**PROMPT:**
Please transcribe the listing below exactly, but only from the line containing "это не обязательно" through its last line.

───

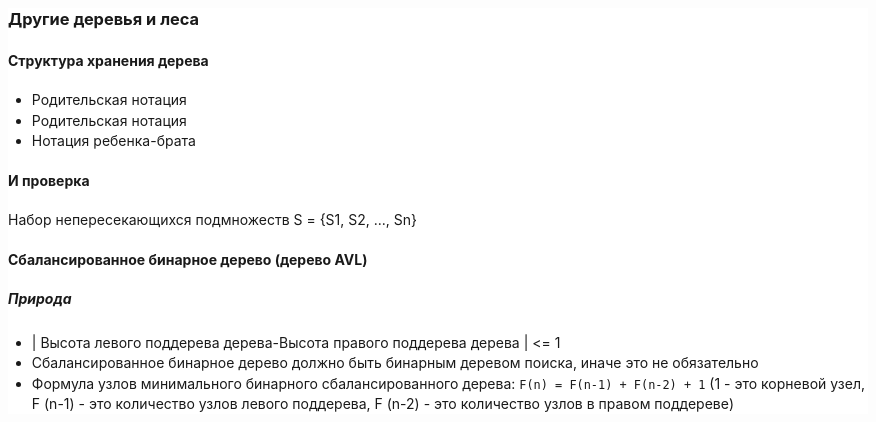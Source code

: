 ### Другие деревья и леса

#### Структура хранения дерева

* Родительская нотация
* Родительская нотация
* Нотация ребенка-брата

#### И проверка

Набор непересекающихся подмножеств S = {S1, S2, ..., Sn}

#### Сбалансированное бинарное дерево (дерево AVL)

##### Природа

* | Высота левого поддерева дерева-Высота правого поддерева дерева | <= 1
* Сбалансированное бинарное дерево должно быть бинарным деревом поиска, иначе это не обязательно
* Формула узлов минимального бинарного сбалансированного дерева: `F(n) = F(n-1) + F(n-2) + 1` (1 - это корневой узел, F (n-1) - это количество узлов левого поддерева, F (n-2) - это количество узлов в правом поддереве)

[//]: # (Изображения сбалансированного бинарного дерева todo)





[//]: # (todo)
[//]: # (Структуры данных и изображения последовательного стека)
[//]: # (Изображение ациклической очереди)
[//]: # (Изображение циклической очереди)
[//]: # (todo)
[//]: # (Структура данных и изображения последовательной таблицы)
[//]: # (Изображение цепочной очереди)
[//]: # (Изображение односвязного списка)
[//]: # (Изображение двусвязного списка)
[//]: # (Изображение циклического связанного списка)
[//]: # (Структура данных хеш-таблицы и изображения для линейного обнаружения)
[//]: # (Расширенные линейные связные представления и изображения списков todo)
[//]: # (todo)
[//]: # (Изображения последовательного хранения бинарного дерева todo)
[//]: # (Изображения цепного хранения бинарного дерева todo)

───

**RESPONSE TO THIS TASK:**
* Сбалансированное бинарное дерево должно быть бинарным деревом поиска, иначе это не обязательно
* Формула узлов минимального бинарного сбалансированного дерева: `F(n) = F(n-1) + F(n-2) + 1` (1 - это корневой узел, F (n-1) - это количество узлов левого поддерева, F (n-2) - это количество узлов в правом поддереве)

[//]: # (Изображения сбалансированного бинарного дерева todo)





[//]: # (todo)
[//]: # (Структуры данных и изображения последовательного стека)
[//]: # (Изображение ациклической очереди)
[//]: # (Изображение циклической очереди)
[//]: # (todo)
[//]: # (Структура данных и изображения последовательной таблицы)
[//]: # (Изображение цепочной очереди)
[//]: # (Изображение односвязного списка)
[//]: # (Изображение двусвязного списка)
[//]: # (Изображение циклического связанного списка)
[//]: # (Структура данных хеш-таблицы и изображения для линейного обнаружения)
[//]: # (Расширенные линейные связные представления и изображения списков todo)
[//]: # (todo)
[//]: # (Изображения последовательного хранения бинарного дерева todo)
[//]: # (Изображения цепного хранения бинарного дерева todo)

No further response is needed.